*TASK INSTRUCTIONS:* Search term "order": copy each line of the records that contains it.

*INPUT MATERIAL:*

-=-=-

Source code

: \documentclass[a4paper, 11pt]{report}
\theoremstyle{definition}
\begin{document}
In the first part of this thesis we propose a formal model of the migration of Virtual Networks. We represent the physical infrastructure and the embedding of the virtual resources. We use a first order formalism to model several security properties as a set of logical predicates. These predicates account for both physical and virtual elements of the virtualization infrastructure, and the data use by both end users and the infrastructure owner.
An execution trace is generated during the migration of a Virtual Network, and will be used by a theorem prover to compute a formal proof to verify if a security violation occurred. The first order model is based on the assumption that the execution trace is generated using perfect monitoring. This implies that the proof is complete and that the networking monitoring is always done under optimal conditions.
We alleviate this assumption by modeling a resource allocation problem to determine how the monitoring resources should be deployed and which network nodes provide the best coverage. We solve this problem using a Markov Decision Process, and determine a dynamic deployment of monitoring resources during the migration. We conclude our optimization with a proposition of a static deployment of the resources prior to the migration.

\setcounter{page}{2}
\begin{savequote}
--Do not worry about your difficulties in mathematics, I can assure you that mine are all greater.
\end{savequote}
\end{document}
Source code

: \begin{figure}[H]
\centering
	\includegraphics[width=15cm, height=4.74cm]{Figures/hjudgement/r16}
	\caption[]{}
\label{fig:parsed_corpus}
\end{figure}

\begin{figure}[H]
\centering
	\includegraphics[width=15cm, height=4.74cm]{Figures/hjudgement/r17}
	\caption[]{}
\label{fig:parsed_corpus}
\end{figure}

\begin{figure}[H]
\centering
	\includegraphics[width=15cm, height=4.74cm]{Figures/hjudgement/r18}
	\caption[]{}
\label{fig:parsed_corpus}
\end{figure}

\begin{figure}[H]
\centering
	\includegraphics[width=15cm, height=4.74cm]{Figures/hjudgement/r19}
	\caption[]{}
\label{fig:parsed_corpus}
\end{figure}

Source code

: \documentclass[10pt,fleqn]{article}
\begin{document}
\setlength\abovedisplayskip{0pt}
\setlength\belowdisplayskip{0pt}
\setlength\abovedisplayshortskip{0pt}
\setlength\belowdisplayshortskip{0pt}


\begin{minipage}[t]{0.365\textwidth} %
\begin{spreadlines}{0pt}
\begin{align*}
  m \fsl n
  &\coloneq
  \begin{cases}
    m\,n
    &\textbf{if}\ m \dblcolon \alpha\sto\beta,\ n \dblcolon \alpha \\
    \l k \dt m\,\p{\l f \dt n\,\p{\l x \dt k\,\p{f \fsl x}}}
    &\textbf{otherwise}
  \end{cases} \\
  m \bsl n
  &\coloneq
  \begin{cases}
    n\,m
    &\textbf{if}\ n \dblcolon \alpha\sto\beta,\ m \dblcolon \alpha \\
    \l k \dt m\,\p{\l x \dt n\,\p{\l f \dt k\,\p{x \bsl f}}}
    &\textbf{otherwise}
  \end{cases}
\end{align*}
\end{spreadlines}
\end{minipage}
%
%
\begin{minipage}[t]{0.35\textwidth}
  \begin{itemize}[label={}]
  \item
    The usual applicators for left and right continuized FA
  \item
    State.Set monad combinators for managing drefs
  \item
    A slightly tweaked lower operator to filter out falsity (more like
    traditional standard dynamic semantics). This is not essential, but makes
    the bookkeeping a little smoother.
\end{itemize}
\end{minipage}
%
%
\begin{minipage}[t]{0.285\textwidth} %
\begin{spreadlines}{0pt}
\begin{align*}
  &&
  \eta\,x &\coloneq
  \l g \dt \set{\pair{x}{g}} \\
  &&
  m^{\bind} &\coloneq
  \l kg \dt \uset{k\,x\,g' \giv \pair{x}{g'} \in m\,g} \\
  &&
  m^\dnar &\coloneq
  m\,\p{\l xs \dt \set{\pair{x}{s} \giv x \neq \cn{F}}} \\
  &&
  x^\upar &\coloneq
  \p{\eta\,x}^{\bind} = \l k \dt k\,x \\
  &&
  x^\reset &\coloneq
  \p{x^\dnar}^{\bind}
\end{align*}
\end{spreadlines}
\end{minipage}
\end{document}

-=-=-

*RESPONSE FOR THIS EXERCISE:*
In the first part of this thesis we propose a formal model of the migration of Virtual Networks. We represent the physical infrastructure and the embedding of the virtual resources. We use a first order formalism to model several security properties as a set of logical predicates. These predicates account for both physical and virtual elements of the virtualization infrastructure, and the data use by both end users and the infrastructure owner.
An execution trace is generated during the migration of a Virtual Network, and will be used by a theorem prover to compute a formal proof to verify if a security violation occurred. The first order model is based on the assumption that the execution trace is generated using perfect monitoring. This implies that the proof is complete and that the networking monitoring is always done under optimal conditions.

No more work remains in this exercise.